Pierre Duchesne est le nouveau titulaire de l’enseignement supérieur. Il a annoncé l’annulation de la hausse des frais de scolarité et maintenu la bonification des prêts et bourses (une mesure du gouvernement Charest pour atténuer les effets de la hausse sur les familles moins bien nantis). Les leaders étudiants ont crié victoire. Le ministre des carrés rouges a donné à la minorité étudiante ce qu’elle désirait. Il a dû fêter cette bonne nouvelle avec ses petits amis. La gauche radicale a manifesté le 22 septembre pour demander au gouvernement Marois rien de moins que la gratuité scolaire. Évidemment, cela a dégénéré en une émeute violente. Les éléments les plus radicaux ont lancé des projectiles sur les policiers. Notre chère première ministre s’est cachée dans le silence et l’obscurité. Elle n’est même pas capable de sortir publiquement pour dénoncer la violence, on a toute une cheffe d’état. Ce gouvernement a déjà cédé à la rue. Va-t-il donner à la CLASSE ce qu’elle veut afin de maintenir la paix sociale? En tout cas, la question se pose.

L’environnement sera une grosse priorité pour le gouvernement et la nomination de deux écologistes radicaux le prouve bien. Comment peut-on accorder le ministère des Ressources naturelles à quelqu’un qui déteste le développement économique? Pourtant, c’est exactement ce que notre chère PM a fait. Une militante verdoyante radicale (Martine Ouellet) a le mandat de fermer toutes les industries qui pourraient exploiter nos ressources naturelles et ainsi créer de la richesse. Mme Ouellet vient d’annoncer la fermeture de la centrale nucléaire Gentilly 2 et fermer totalement la porte à l’industrie du gaz de schiste. Je suis convaincu que l’industrie pétrolière sera la prochaine victime de cette apôtre de l’environnement. Cela n’a aucune allure. Le Québec est une des provinces les plus pauvres du Canada. Notre dette collective s’élève à 253 milliards de dollars. Pour sortir notre société de sa torpeur, on doit exploiter nos ressources naturelles (tout en protégeant l’environnement, c’est une question d’équilibre) afin de créer de la richesse. Il faut que le Québec soit une terre accueillante (sur le plan fiscal) pour attirer des entrepreneurs qui vont créer de la richesse chez nous. Malheureusement, c’est le contraire qui va se produire.

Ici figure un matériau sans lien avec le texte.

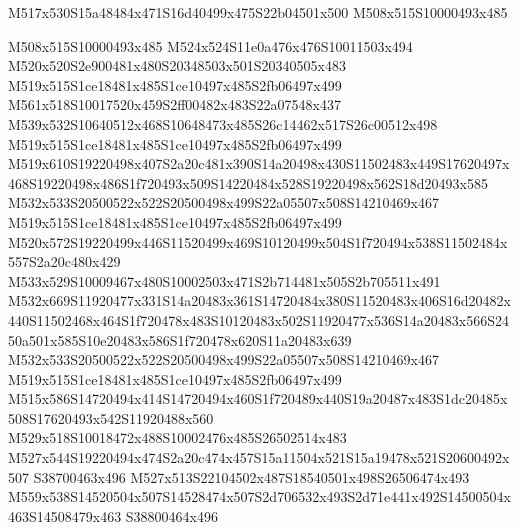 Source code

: \documentclass{article}
\begin{document}
\begin{multicols}{2}


\begin{center}
M517x530S15a48484x471S16d40499x475S22b04501x500 M508x515S10000493x485 
\end{center}


M508x515S10000493x485 M524x524S11e0a476x476S10011503x494 M520x520S2e900481x480S20348503x501S20340505x483 M519x515S1ce18481x485S1ce10497x485S2fb06497x499 M561x518S10017520x459S2ff00482x483S22a07548x437 M539x532S10640512x468S10648473x485S26c14462x517S26c00512x498 M519x515S1ce18481x485S1ce10497x485S2fb06497x499 M519x610S19220498x407S2a20c481x390S14a20498x430S11502483x449S17620497x468S19220498x486S1f720493x509S14220484x528S19220498x562S18d20493x585 M532x533S20500522x522S20500498x499S22a05507x508S14210469x467 M519x515S1ce18481x485S1ce10497x485S2fb06497x499 M520x572S19220499x446S11520499x469S10120499x504S1f720494x538S11502484x557S2a20c480x429 M533x529S10009467x480S10002503x471S2b714481x505S2b705511x491 M532x669S11920477x331S14a20483x361S14720484x380S11520483x406S16d20482x440S11502468x464S1f720478x483S10120483x502S11920477x536S14a20483x566S2450a501x585S10e20483x586S1f720478x620S11a20483x639 M532x533S20500522x522S20500498x499S22a05507x508S14210469x467 M519x515S1ce18481x485S1ce10497x485S2fb06497x499 M515x586S14720494x414S14720494x460S1f720489x440S19a20487x483S1dc20485x508S17620493x542S11920488x560 M529x518S10018472x488S10002476x485S26502514x483 M527x544S19220494x474S2a20c474x457S15a11504x521S15a19478x521S20600492x507 S38700463x496 M527x513S22104502x487S18540501x498S26506474x493 M559x538S14520504x507S14528474x507S2d706532x493S2d71e441x492S14500504x463S14508479x463 S38800464x496





\end{multicols}
\end{document}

Pauline Marois veut détruire notre économie avec ses mesures suicidaires qu’elle a annoncé cette semaine dont une hausse d’impôts rétroactive pour ces salots de riches qui ont le malheur de travailler fort pour réussir dans la vie. Durant les prochains mois, l’économie va être prise en otage par ces idéologues verdoyants et séparatistes qui vont imposer leur vision radicale malgré leur statut minoritaire au Parlement.

Le Parti libéral du Québec et la CAQ doivent défendre les intérêts de la majorité qui n’a pas voté pour le Parti québécois. Le gouvernement Marois est dangereux pour la province. Il faut absolument que ces deux partis s’associent pour bloquer les politiques odieuses, liberticides (la nouvelle loi 101) et radicales du parti au pouvoir que l’on peut qualifier de socialiste.

Le Parti québécois est rendu un vulgaire parti de gauche qui méprise l’économie, la classe moyenne et les entrepreneurs. Pauline Marois ne respecte pas les institutions démocratiques et son attitude durant le conflit étudiant et ses premiers gestes comme PM le prouvent bien. Le PQ a toujours été un parti politique respectable et modéré. C’est du passé tout cela.